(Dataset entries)
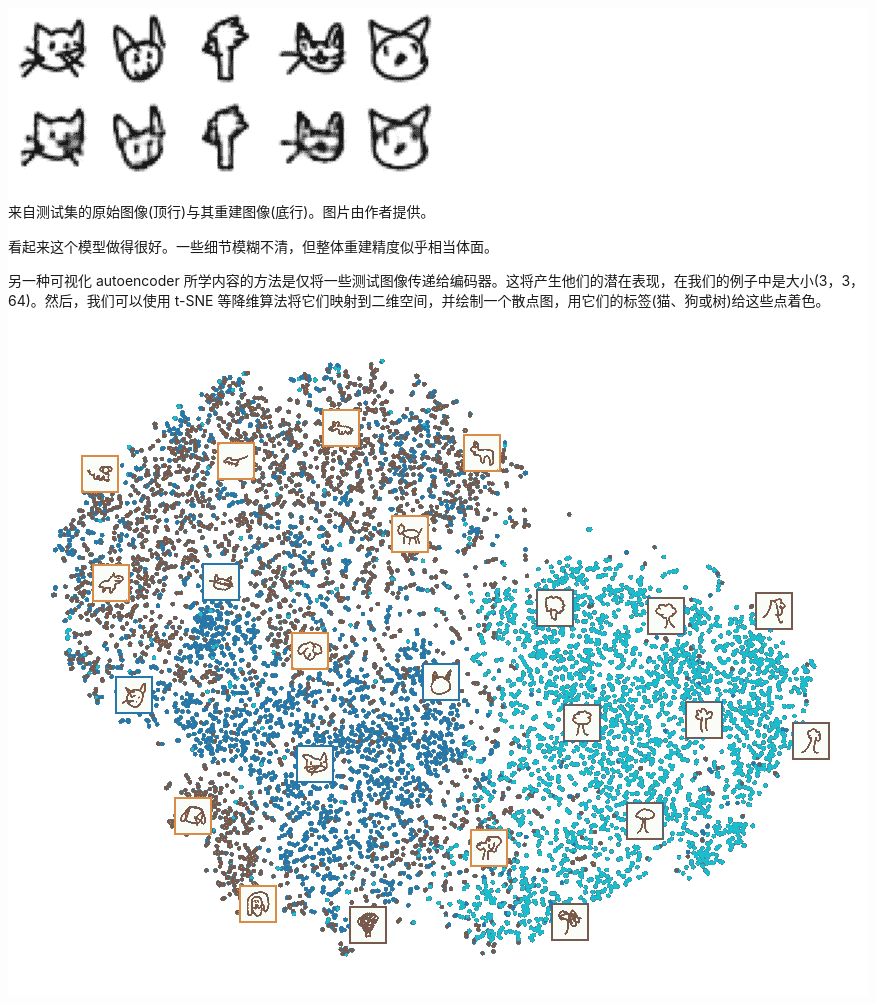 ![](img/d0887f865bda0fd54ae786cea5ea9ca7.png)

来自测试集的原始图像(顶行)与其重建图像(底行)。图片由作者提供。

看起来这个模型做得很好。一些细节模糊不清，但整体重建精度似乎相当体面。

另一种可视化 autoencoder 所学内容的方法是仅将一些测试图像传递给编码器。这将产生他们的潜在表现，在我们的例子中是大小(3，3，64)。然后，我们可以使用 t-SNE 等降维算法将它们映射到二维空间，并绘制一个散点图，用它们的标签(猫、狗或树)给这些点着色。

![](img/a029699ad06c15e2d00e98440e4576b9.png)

▸ WORK TASK
Repeat the data above exactly; images are not part of the copy.

▸ EXPECTED ANSWER
 ![](img/d0887f865bda0fd54ae786cea5ea9ca7.png)

来自测试集的原始图像(顶行)与其重建图像(底行)。图片由作者提供。

看起来这个模型做得很好。一些细节模糊不清，但整体重建精度似乎相当体面。

另一种可视化 autoencoder 所学内容的方法是仅将一些测试图像传递给编码器。这将产生他们的潜在表现，在我们的例子中是大小(3，3，64)。然后，我们可以使用 t-SNE 等降维算法将它们映射到二维空间，并绘制一个散点图，用它们的标签(猫、狗或树)给这些点着色。

![](img/a029699ad06c15e2d00e98440e4576b9.png)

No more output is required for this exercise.